Residents of unincorporated areas of Tulare County can expect to hear about proposed changes to Tulare County Animal Control ordinances and lend their opinion and expertise to staff during public meetings that are being held by Tulare County Health & Human Services Agency.
The first of three public “listening” forums took place at Earlimart Elementary School last month. Turnout was sparse, consisting of four individuals and a couple of late stragglers, who did not speak. The County’s presentation staff were polite and attentive to the many questions and remarks voiced by Wendy Jones, whose legal battle with TCAC has joined with Bill Fabricius, a disabled Navy veteran. Fabricius has been repeatedly targeting by TCAC, he said, resulting in the death of more than 30 of his ranch dogs and a bill from the County for a $30,747, purportedly for TCAC’s seizure, subsequent impound, boarding and vet bills.
Anita Irving, a long-time resident of Tulare County, raised important access issues for elderly Tulare County residents in terms of TCAC’s planned abatement measures.
“Where the County is planning on designing access to TCAC’s features through internet access,” she said, “the County should keep in mind that elderly and disabled residents might encounter obstacles with this plan, particularly older residents who may not be as conversant with utilizing the internet for their needs.”
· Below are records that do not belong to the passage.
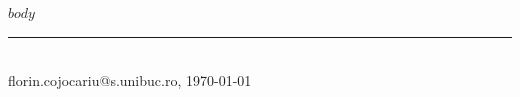 \documentclass[12pt,a4paper]{article}
\begin{document}
\pagestyle{plain}

$body$

\vfill
\noindent\rule{\textwidth}{0.4pt}\\[2pt]
{\tiny florin.cojocariu@s.unibuc.ro, \today}
\end{document}
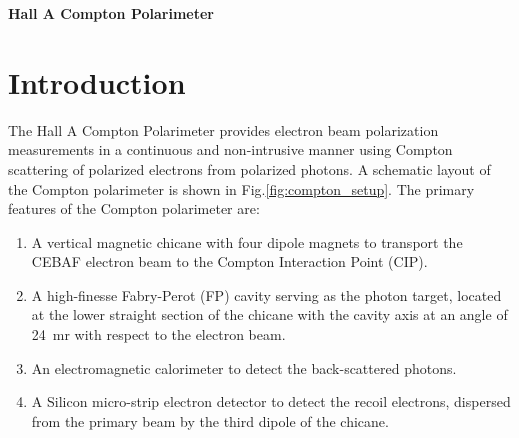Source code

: \label{sec:compton}

\vspace{40pt}
\begin{center}
{\bf\LARGE Hall A Compton Polarimeter}
\end{center}
\vspace{40pt}
\newcommand{\dis}{\displaystyle}
\newcommand{\nn}{\nonumber}
\newcommand{\aexp}{A_{exp}}
\newcommand{\araw}{A_{raw}}
\newcommand{\ath}{A_{{th}}}
\newcommand{\ac}{A_{{c}}}
\newcommand{\af}{A_{{F}}}
\newcommand{\pe}{P_{{e}}}
\newcommand{\pg}{P_{\gamma}}
\newcommand{\np}{N^{+}}
\newcommand{\nm}{N^{-}}
\newcommand{\kp}{k^{\prime}}
\newcommand{\krs}{k^{\prime s}_{r}}
\newcommand{\sigrs}{\sigma^{s}_{r}}
\newcommand{\sigc}{\sigma_{c}}
\newcommand{\kmax}{k^{\prime}_{max}}
\newcommand{\wer}{\omega_R}
\newcommand{\wel}{\omega_L}

\section {Introduction}
\label{sec:compton_introduction}
The Hall A Compton
Polarimeter provides  electron beam polarization measurements in a continuous and non-intrusive manner
using  Compton scattering of polarized electrons from polarized photons. A schematic layout of the
Compton polarimeter is shown in Fig.\ref{fig:compton_setup}. The primary features of the Compton polarimeter are:
\begin{enumerate}
\item A vertical magnetic chicane with  four dipole magnets to transport  the CEBAF electron beam to the Compton Interaction Point (CIP).
\item A high-finesse Fabry-Perot (FP) cavity serving as the photon target, located at the lower straight section of the chicane with the cavity axis at  an angle of 24~mr with respect to  the electron beam.  
\item An electromagnetic calorimeter to detect the  back-scattered photons.
\item A Silicon micro-strip electron detector to detect the recoil electrons, dispersed  from the 
primary beam by the third dipole of the chicane.
\end{enumerate}

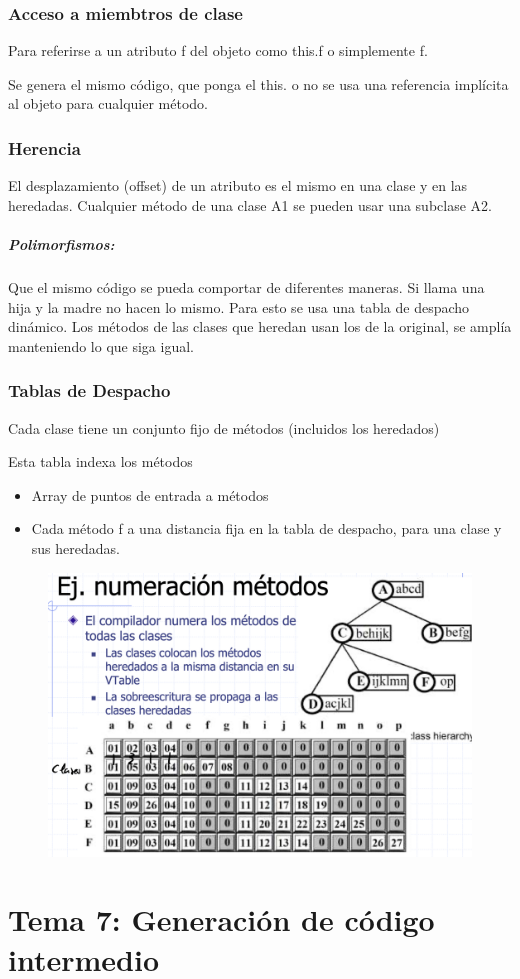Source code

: \documentclass[12pt, twoside, openright]{report} %
\begin{document}
\subsection{Acceso a miembtros de clase}
Para referirse a un atributo f del objeto como this.f o simplemente f.

Se genera el mismo código, que ponga el this. o no se usa una referencia implícita al objeto para cualquier método.

\subsection{Herencia}
El desplazamiento (offset) de un atributo es el mismo en una clase y en las heredadas. Cualquier método de una clase A1 se pueden usar una subclase A2.

\paragraph{Polimorfismos:} Que el mismo código se pueda comportar de diferentes maneras. Si llama una hija y la madre no hacen lo mismo. Para esto se usa una tabla de despacho dinámico.
Los métodos de las clases que heredan usan los de la original, se amplía manteniendo lo que siga igual.
\pagebreak
\subsection{Tablas de Despacho}
Cada clase tiene un conjunto fijo de métodos (incluidos los heredados)

Esta tabla indexa los métodos
\begin{itemize}
  \item Array de puntos de entrada a métodos
  \item Cada método f a una distancia fija en la tabla de despacho, para una clase y sus heredadas.
\end{itemize}
\begin{figure}[H]
  {\includegraphics[scale=.35]{Screenshot 2021-06-09 at 13.02.04}}
\end{figure}

\chapter{Tema 7: Generación de código intermedio}

\end{document}
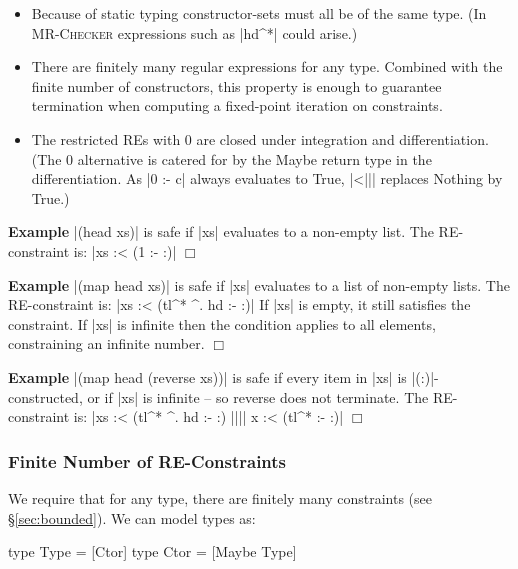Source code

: \documentclass[preprint]{sigplanconf}
\newcommand{\C}[1]{\textsf{#1}}
\newcommand{\catch}{\textsc{Catch}}
\newcommand{\oldtool}{\anon{\catch05}{\textsc{MR-Checker}}}
\newcounter{exmp}
\newcommand{\yesexample}{\addtocounter{exmp}{1}\addvspace{2mm}\noindent\textbf{Example \arabic{exmp}}}
\newcommand{\noexample}{\hfill\ensuremath{\Box}\par\addvspace{2mm}}
\newcommand{\anon}[2]{#2}
\newenvironment{example}{\yesexample}{\noexample}
\begin{document}
\begin{itemize}
\item Because of static typing constructor-sets must all be of the same type. (In \oldtool{} expressions such as |hd^*| could arise.)

\item There are finitely many regular expressions for any type. Combined with the finite number of constructors, this property is enough to guarantee termination when computing a fixed-point iteration on constraints.

\item The restricted REs with 0 are closed under integration and differentiation. (The 0 alternative is catered for by the \C{Maybe} return type in the differentiation. As |0 :- c| always evaluates to True, |<||| replaces \C{Nothing} by True.)
\end{itemize}

\begin{example}
|(head xs)| is safe if |xs| evaluates to a non-empty list. The RE-constraint is: |xs :< (1 :- {:})|
\end{example}

\begin{example}
|(map head xs)| is safe if |xs| evaluates to a list of non-empty lists. The RE-constraint is: |xs :< (tl^* ^. hd :- {:})| If |xs| is empty, it still satisfies the constraint. If |xs| is infinite then the condition applies to all elements, constraining an infinite number.
\end{example}

\begin{example}
|(map head (reverse xs))| is safe if every item in |xs| is |(:)|-constructed, or if |xs| is infinite -- so \C{reverse} does not terminate. The RE-constraint is: |xs :< (tl^* ^. hd :- {:}) |||| x :< (tl^* :- {:})|
\end{example}

\subsubsection{Finite Number of RE-Constraints}
\label{sec:finite_re}

We require that for any type, there are finitely many constraints (see \S\ref{sec:bounded}). We can model types as:

\begin{code}
type Type  = [Ctor]
type Ctor  = [Maybe Type]
\end{code}
\end{document}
Of the many concerns voiced by those in attendance, the most commonly voiced was the probability of an expanded fee schedule which TCAC claims would remain subject to approval by the Board of Supervisors.
Other concerns voiced by Jones and Fabricius centered on their combined suffering of what both described as willful disregard of due process in TCAC’s current warrant procedures. Jones and Fabricius both raised a number of concerns surrounding the County’s plan to expand animal control agents’ authority to serving warrants in lieu of law enforcement, and TCAC’s plan to initiate their new procedures over rural aspects of Tulare County.
“The County’s plan doesn’t appear to consider the fact that some rural areas of Tulare County are not immediately subject to county authority where some land, such as my own, falls under land patent dating back to the Treaty of Guadalupe Hidalgo,” Fabricius said.
“I’ve tried numerous times to educate county authorities with TCAC regarding this aspect of their territorial jurisdiction, or lack thereof. Unfortunately, this reality of their territorial jurisdiction seems beyond their consideration and my efforts to explain this limitation on their authority and application of county ordinances to rural land in Tulare County to date have been largely disdained. One would think that County Counsel would understand the legal ramifications of county authorities enforcing county ordinances over ‘unincorporated land,’ but that office doesn’t appear to understand property law either.”
Two more public meetings regarding TCAC’s planned changes were scheduled. One in Dinuba took place on April 23 and a third is scheduled for Porterville on Thursday, May 14, at the Porterville City Council chambers.